Zagel disputed the argument made by defense attorneys that because organized crime has been widely covered in the media such an expert is not necessary.

“This is not well understood,” he said about the way organized crime is structured.

Zagel’s ruling, which was expected by defense attorneys and prosecutors, is nevertheless significant. In Wagner, prosecutors have an expert on the mob in Chicago whose credibility cannot be easily questioned — unlike some reputed mob members who may be called to testify.

Wagner doesn’t have “the baggage of these witnesses,” Rick Halprin, Joseph “Joey the Clown” Lombardo’s attorney said in arguing against allowing Wagner to testify.

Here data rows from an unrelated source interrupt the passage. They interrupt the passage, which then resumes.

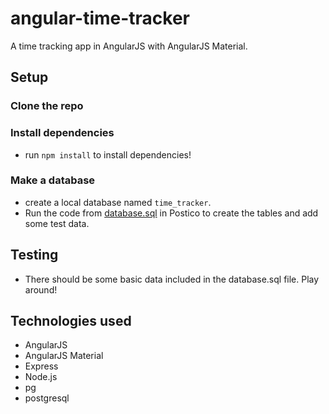 # angular-time-tracker
A time tracking app in AngularJS with AngularJS Material.


## Setup

### Clone the repo

### Install dependencies
- run ```npm install``` to install dependencies!

### Make a database
- create a local database named `time_tracker`.
- Run the code from [database.sql](database.sql) in Postico to create the tables and add some test data.

## Testing
- There should be some basic data included in the database.sql file. Play around!

## Technologies used
- AngularJS
- AngularJS Material
- Express
- Node.js
- pg
- postgresql
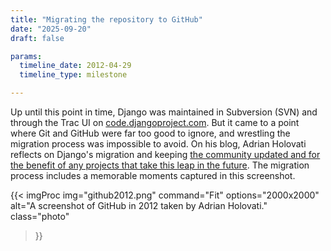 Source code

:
 ```yaml
---
title: "Migrating the repository to GitHub"
date: "2025-09-20"
draft: false

params:
  timeline_date: 2012-04-29
  timeline_type: milestone

---
```


Up until this point in time, Django was maintained in Subversion (SVN) and through the Trac UI on [code.djangoproject.com](https://code.djangoproject.com). But it came to a point where Git and GitHub were far too good to ignore, and wrestling the migration process was impossible to avoid. On his blog, Adrian Holovati reflects on Django's migration and keeping [the community updated and for the benefit of any projects that take this leap in the future](https://www.holovaty.com/writing/django-github/). The migration process includes a memorable moments captured in this screenshot.


{{< imgProc
img="github2012.png"
command="Fit"
options="2000x2000"
alt="A screenshot of GitHub in 2012 taken by Adrian Holovati."
class="photo"
>}}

That may be particularly important given that the prosecution’s star witness is Nicholas W. Calabrese, one of the defendants in what has been called the “Operation Family Secrets” investigation. Last week, Calabrese pleaded guilty to planning or carrying out 14 murders — including that of Tony “The Ant” Spilotro, long known as the Chicago mob’s man in Las Vegas and the inspiration for the Joe Pesci character in the film “Casino.”

Calabrese is expected to detail some of the very areas that Wagner likely will testify about the structure of the mob, but defense attorneys will surely try to attack his credibility.

The trial, expected to start next month, is the result of an investigation aimed at clearing up old, unsolved gangland slayings that date back decades. Among the 12 defendants are reputed major mob bosses James Marcello and Lombardo and Calabrese’s brother, Frank Calabrese Sr.

The case, expected to offer a glimpse into the workings of the Chicago mob, has already made the kind of headlines that might seem the stuff of novels and movies. In January, a federal marshal assigned to guard Nicholas Calabrese was charged with leaking information about Calabrese’s whereabouts to organized crime. He has pleaded not guilty.

Friday, May 18, 2007

Calabrese, Government Star Mob Witness, Pleads Guilty

Friends of ours: Nick Calabrese, John Fecarotta, James LaPietra, Frank Calabrese Sr., James Marcello, Joey "the Clown" Lombardo, Frank "the German" Schweihs

The government's star witness in its prosecution of top organized-crime bosses in 18 mob murders today admitted his role in a conspiracy to conduct the affairs of a criminal enterprise – namely, the Chicago mob.

Nicholas W. Calabrese, dressed in a gray sweatshirt and navy sweatpants, entered his guilty plea before U.S. District Judge James B. Zagel. Calabrese has long cooperated with the government, and pleaded guilty in advance of the trial of his co-defendants, expected to get under way this summer.

Zagel noted that Calabrese could face at least 24 years in prison according to federal guidelines, but federal prosecutors are expected to recommend a lesser sentence.

After the hearing, Calabrese's attorney, John Theis, said he could not say whether the 64-year-old Calabrese believes he eventually will be released from prison because of his willingness to aid federal investigators. But Theis said he expects his client to fully cooperate, including testifying in the upcoming trial of his former cohorts. "He will testify truthfully," Theis said.

According to today's plea agreement, Calabrese contributed to 14 of the murders previously charged in the case and was directly involved in the Sept. 14, 1986, killing of John Fecarotta.

The document states that Calabrese, on the orders of James LaPietra and under the direction of his brother, Frank Calabrese Sr., lured Fecarotta to his death under the ruse of participating in a crime. "The defendant and the victim struggled over a gun in the car they were in, and the victim fled on foot," the document states. "The defendant admits that he chased Fecarotta and shot and killed him after the victim fled the vehicle."

The Tribune previously cited law-enforcement sources as saying Calabrese agreed to cooperate after he was confronted with DNA evidence linking him to at least one murder. He implicated an alleged Who's Who of the mob—James Marcello, Joey "the Clown" Lombardo, Frank "the German" Schweihs, brother Frank Calabrese Sr. and others—in connection with 18 long-unsolved mob murders, including the 1986 beating deaths of Anthony and Michael Spilotro.

The four reputed mob figures and nine others were indicted with Nicholas Calabrese on gambling, loan sharking and murder charges.